Verdi Chronik eines angekündigten Verkehrsinfarktes

Eine Reportage von Friederike Nagel
Sperrung des Elbtunnels! Kilometerlange Staus in Hamburg! Nichts geht mehr! Dieses Drohpotential baute die Gewerkschaft Verdi auf - und zerfaserte sich in einem Aktiönchen.

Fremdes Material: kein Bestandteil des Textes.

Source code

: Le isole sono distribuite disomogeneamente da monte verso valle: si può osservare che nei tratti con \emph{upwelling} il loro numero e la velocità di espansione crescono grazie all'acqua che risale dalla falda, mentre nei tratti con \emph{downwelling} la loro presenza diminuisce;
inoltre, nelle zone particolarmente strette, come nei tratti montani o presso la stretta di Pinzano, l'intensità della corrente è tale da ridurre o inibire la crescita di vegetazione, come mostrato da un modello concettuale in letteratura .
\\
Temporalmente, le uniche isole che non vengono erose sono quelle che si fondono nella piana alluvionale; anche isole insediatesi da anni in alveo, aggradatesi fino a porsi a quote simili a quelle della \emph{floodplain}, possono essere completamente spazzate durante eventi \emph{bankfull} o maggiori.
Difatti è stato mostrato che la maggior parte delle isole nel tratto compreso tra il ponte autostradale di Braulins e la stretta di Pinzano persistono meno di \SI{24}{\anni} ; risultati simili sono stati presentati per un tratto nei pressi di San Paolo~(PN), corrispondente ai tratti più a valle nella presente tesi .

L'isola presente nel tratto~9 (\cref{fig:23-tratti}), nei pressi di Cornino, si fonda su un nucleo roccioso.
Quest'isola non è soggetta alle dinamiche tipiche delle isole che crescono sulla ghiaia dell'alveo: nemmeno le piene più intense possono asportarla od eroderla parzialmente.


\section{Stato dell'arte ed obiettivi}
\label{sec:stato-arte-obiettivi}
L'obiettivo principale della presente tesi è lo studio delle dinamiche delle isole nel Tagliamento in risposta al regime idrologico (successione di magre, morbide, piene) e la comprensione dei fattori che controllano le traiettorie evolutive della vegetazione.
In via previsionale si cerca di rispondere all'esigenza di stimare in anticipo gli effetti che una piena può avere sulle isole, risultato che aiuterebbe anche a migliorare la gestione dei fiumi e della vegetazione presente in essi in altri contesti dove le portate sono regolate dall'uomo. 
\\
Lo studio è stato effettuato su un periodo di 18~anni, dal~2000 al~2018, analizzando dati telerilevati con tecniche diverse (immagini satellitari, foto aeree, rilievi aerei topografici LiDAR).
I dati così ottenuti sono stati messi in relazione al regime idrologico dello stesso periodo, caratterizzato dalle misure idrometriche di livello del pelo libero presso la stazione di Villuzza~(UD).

Um 12 Uhr 18 ist es endlich soweit: Über einer der Fahrbahnen durch den Elbtunnel leuchtet ein rotes Kreuz auf. "Schnell, schnell", rufen ein paar Streikposten und bauen sich fahneschwenkend vor dem Brückengeländer auf, "machen Sie Fotos." Eine Minute später ist das Kreuz wieder verschwunden. Ein grüner Pfeil signalisiert freie Fahrt, die Aktion ist beendet. Angekündigt hatte Verdi, den Tunnel für zwei Stunden dicht zu machen.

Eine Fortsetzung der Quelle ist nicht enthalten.